- _The task_
Collect the lines of the entries where "permission" shows up.

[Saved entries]
★ ★ ★ ★ ★

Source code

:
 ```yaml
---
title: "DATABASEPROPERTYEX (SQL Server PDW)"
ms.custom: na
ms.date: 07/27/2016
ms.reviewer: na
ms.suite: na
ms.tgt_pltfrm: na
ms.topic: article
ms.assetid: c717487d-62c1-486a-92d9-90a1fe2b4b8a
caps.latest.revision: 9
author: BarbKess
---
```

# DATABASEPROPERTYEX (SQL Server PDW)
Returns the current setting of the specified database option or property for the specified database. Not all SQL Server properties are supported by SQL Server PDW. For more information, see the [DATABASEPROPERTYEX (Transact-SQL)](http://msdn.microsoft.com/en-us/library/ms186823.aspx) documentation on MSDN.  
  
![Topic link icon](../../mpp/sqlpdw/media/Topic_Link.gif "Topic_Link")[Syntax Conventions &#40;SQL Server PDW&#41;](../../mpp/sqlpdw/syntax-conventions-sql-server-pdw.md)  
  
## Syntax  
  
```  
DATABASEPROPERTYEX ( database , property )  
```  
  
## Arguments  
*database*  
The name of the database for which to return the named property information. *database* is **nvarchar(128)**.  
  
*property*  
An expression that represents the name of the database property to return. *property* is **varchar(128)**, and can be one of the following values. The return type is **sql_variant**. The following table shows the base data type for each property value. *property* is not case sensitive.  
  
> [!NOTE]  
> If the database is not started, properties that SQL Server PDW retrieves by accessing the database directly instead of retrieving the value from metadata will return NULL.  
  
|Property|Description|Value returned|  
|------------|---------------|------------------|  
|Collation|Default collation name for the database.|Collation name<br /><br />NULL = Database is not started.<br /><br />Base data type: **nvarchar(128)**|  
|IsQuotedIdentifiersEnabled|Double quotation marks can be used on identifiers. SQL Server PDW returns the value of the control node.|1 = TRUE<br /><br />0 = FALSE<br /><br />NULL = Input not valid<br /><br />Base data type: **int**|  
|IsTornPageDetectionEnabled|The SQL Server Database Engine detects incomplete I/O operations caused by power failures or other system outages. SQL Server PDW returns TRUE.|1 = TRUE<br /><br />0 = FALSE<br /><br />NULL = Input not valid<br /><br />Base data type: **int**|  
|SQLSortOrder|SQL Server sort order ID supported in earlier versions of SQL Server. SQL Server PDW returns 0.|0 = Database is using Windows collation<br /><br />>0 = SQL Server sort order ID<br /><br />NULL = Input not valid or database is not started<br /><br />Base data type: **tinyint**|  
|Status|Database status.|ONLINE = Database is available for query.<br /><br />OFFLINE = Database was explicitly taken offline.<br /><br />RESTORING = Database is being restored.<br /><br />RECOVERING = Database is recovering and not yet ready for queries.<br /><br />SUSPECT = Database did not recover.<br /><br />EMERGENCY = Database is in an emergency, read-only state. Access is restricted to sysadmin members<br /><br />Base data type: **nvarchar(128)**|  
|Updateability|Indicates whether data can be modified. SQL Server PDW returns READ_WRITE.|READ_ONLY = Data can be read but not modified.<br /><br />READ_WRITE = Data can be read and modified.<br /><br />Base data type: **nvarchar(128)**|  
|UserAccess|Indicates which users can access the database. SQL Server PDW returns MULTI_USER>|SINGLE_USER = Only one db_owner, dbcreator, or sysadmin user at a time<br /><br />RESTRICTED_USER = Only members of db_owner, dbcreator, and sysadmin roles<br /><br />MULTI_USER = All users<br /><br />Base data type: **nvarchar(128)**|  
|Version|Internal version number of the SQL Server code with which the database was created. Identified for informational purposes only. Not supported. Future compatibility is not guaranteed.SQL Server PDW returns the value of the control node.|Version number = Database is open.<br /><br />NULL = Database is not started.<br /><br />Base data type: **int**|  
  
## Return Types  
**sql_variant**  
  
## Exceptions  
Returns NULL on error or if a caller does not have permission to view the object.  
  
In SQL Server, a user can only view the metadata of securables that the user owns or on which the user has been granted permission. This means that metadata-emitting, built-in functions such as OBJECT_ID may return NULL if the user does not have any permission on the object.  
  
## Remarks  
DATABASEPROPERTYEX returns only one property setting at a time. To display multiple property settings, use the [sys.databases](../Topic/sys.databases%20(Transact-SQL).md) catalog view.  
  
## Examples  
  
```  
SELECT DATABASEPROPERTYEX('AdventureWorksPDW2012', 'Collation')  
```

★ ★ ★ ★ ★

- _Response to this task_
Returns NULL on error or if a caller does not have permission to view the object.  
In SQL Server, a user can only view the metadata of securables that the user owns or on which the user has been granted permission. This means that metadata-emitting, built-in functions such as OBJECT_ID may return NULL if the user does not have any permission on the object.  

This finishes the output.